Monday, December 10, 2001

 
High and Low

The ISP hosting my website offers me a free logging service so I can see how many people have been visiting the various pages of my site. And while there are a number of people logging on from AOL reading one of my old AFBD columns -- namely the one that describes my visit to a Times Square peep show and mentiones bestiality -- I know there's no one reading this weblog, even though I feature a prominent link to it from the front page of my site. In fact, I excerpt it on the front page of my site -- which means that of all the people who hit the front page, almost nobody clicks through to the weblog.

So I can say just about anything here. I can talk about religion or pornography! I can describe my co-workers in unflattering terms, or post gossip about people I used to be in Street Patrol with. All with complete impunity!

Talk about freedom of speech.

I'm probably talking about spirituality too much. Or about sex too much. Probably if I talked about one or the other, I'd get an audience on at least one side. But there probably aren't too many religious people who can stomach the proximity of all the sex, even though I don't think I've talked that much about sex in the blog. In any case, all you AOL people looking for bestiality info -- welcome. I'm sure this isn't what you're looking for, but here you are anyway. It wouldn't hurt you to read something else besides that one column.

So let me confront this issue for once.

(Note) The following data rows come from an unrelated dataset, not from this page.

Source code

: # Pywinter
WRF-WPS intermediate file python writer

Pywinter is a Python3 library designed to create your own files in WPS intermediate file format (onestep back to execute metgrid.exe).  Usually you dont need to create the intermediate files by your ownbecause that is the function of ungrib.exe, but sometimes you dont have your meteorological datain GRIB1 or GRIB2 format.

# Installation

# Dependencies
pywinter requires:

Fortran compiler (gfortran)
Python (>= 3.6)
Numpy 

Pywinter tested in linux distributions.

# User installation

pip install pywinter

How can a person who is as serious about his spirituality as I seem to be, also be a pornographer?

In other essays on this site (like here and here) I talk about why I write erotica, or pornography, if you will: because sex held my interest long enough for me to develop my writing craft, and because there's a market for it (however small and totally not lucrative). I haven't really talked much about where I am with my spirituality or how I got here.

Briefly, then, because it's not a very unusual story: like many people, I was attracted to monastic spirituality through the writings of Thomas Merton, Kathleen Norris, and others. I visited a few monasteries and started attending a Benedictine spirituality group in San Francisco. I attend a Lutheran church and try to integrate all these various influences into something resembling a practice, although my discipline is horrible.

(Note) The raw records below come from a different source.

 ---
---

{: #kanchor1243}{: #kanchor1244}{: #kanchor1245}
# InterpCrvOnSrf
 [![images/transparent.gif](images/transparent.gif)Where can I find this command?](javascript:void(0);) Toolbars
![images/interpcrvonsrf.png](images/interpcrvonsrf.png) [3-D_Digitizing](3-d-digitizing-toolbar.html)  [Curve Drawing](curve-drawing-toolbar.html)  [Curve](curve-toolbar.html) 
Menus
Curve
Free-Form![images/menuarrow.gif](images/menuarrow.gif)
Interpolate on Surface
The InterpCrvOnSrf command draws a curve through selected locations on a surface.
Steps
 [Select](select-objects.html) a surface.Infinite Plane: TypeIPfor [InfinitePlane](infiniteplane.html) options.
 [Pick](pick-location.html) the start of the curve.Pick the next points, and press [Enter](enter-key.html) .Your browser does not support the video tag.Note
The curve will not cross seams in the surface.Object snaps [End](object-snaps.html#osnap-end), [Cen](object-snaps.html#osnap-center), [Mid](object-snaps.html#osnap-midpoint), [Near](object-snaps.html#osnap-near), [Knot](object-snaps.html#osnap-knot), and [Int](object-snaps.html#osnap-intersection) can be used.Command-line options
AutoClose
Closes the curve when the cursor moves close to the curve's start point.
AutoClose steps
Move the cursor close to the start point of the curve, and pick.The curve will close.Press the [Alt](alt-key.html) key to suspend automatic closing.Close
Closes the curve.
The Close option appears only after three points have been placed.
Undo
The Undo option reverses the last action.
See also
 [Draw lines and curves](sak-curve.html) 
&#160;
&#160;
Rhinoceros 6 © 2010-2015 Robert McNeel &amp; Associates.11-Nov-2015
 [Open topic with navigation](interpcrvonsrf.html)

Perhaps the thing my spiritual practice and my writing have in common is an almost total lack of discipline. I'm very bad about doing things regularly, even when the notion appeals to me, as in the Liturgy of the Hours or a regular writing time. I let myself get distracted too easily. I'm lazy. My mind wanders. I want to stay in bed a little while longer.

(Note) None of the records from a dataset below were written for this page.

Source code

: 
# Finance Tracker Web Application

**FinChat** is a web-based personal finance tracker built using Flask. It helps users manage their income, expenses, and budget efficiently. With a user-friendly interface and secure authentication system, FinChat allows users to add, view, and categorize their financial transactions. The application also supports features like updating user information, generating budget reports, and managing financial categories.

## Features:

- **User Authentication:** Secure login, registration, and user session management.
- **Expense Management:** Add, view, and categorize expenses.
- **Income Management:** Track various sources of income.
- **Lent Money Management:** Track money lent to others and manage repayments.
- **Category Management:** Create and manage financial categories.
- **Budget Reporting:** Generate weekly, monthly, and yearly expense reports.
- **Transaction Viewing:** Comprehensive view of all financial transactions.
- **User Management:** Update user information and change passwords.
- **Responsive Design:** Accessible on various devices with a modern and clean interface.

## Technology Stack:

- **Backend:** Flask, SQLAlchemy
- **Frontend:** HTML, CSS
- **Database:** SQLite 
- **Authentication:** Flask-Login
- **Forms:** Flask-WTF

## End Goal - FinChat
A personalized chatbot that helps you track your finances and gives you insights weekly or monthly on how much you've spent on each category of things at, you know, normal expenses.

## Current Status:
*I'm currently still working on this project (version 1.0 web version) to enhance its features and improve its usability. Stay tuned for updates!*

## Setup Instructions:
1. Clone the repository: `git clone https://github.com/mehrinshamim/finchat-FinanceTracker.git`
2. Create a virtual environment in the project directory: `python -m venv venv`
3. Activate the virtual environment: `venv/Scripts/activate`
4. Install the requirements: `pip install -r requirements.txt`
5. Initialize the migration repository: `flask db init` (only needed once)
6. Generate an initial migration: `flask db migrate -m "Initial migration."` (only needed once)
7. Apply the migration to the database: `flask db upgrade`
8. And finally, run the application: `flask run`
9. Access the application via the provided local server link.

So I'm not trying to present myself as a terrific writer or a terrific Christian on this website. I'm just using the site, and this weblog in particular, to work out some thoughts about both disciplines. (What do you call a discipline you're not disciplined at? Don't even ask about my totally lapsed practice of tai chi chuan.)

Today: a gorgeously clear winter day. Wish I'd spent it outside, but of course I worked all day, it being Monday. On the other hand, Sunday was beautiful, too, and I didn't spend much of it outside either. See? I suck at things I know are good for me.